The ability to rapidly and specifically regulate the activity of selected proteins and macromolecular complexes is essential to parse out critical functions in complicated macromolecular systems (e.g., signal transduction, protein trafficking, cell division). See e.g., J. E. Rothman, Mol Biol Cell 2010, 21, 3776; C. Brieke, et al., 2012, Angew Chem Int Ed Engl 2012, 51:8446. In combination with functional assays such as imaging, immunoprecipitation, western blot analysis, RT-PCR, and the like, perturbing the function of specific proteins of interest can reveal novel associations, critical post-translation modifications, and up-stream and down-stream effectors. Although small molecule inhibitors exist that lend themselves to such analyses (e.g., protein kinase, histone deacetylase, protease, and G protein-coupled receptor inhibitors), the actions of most of these inhibitors are primarily focused on a small subset of enzymes that are frequently therapeutic targets. In fact, only 2% of all predicted human gene products (mostly kinases) have been successfully targeted with small molecules, and it is estimated that only 10-15% of the human genome is ‘druggable.’ See e.g., S. J. Dixon & B. R. Stockwell, 2009, Curr Opin Chem Biol 13:549. Thus, there is a tremendous gap in that only a handful of gene products can be studied using small molecule inhibitors, while there is a paucity of useful inhibitors for the remaining 85-90% of gene products.
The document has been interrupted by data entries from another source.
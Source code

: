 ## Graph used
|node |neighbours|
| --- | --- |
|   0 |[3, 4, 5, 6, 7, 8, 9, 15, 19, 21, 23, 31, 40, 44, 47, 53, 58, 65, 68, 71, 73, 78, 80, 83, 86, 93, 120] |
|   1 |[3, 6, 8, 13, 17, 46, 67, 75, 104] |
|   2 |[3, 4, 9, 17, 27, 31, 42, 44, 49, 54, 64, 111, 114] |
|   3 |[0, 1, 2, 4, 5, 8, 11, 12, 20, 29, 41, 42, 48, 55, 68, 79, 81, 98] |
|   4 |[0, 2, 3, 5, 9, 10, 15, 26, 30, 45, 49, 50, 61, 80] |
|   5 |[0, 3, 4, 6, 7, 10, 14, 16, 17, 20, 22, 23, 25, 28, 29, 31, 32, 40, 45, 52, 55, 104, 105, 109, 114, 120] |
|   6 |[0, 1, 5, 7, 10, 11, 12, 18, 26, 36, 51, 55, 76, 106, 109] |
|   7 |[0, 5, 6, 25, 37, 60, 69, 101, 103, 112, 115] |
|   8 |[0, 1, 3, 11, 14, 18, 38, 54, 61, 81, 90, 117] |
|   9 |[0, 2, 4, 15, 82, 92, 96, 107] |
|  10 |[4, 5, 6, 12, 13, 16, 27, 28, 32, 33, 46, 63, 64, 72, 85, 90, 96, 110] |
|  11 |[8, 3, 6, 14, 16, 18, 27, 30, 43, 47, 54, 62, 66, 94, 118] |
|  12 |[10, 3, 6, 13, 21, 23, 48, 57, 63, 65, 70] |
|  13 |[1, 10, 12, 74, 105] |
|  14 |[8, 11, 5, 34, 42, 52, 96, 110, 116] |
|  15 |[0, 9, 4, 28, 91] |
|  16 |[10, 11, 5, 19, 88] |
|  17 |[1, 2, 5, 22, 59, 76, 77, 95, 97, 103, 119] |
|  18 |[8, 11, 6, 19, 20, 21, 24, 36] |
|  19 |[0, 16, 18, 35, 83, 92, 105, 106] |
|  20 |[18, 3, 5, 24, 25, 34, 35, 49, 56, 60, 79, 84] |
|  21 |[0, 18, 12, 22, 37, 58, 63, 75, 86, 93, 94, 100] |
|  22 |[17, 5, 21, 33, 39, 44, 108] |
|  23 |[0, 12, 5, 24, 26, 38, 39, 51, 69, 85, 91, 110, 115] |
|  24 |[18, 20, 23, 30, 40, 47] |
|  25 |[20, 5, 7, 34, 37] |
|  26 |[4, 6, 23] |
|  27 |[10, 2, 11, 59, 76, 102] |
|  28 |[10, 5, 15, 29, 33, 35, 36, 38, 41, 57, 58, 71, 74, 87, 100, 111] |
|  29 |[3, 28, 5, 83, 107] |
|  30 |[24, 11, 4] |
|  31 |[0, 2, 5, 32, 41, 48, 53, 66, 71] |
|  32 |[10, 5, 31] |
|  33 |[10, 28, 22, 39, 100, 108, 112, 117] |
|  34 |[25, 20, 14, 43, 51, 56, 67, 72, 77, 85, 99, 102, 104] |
The limited number of novel small molecule inhibitors stems from multiple sources and is partially because a large number of gene products act as components of macromolecular complexes and bind to their respective target(s) through extended surface contacts. The binding affinity and specificity for these interactions arise through multiple weak interactions, and the protein targets frequently lack a deep, solvent occluded cleft as is typically found in enzymes. See e.g., K. Sugase, et al., 2007, Nature 447, 1021; V. N. Uversky, et al., 2005, J Mol Recognit 18:343. Moreover, many proteins share common domains, and thus potential inhibitors may target a common domain and therefore could lack the required specificity and produce off-target effects.
Provided herein are compositions and methods addressing these and other needs in the art.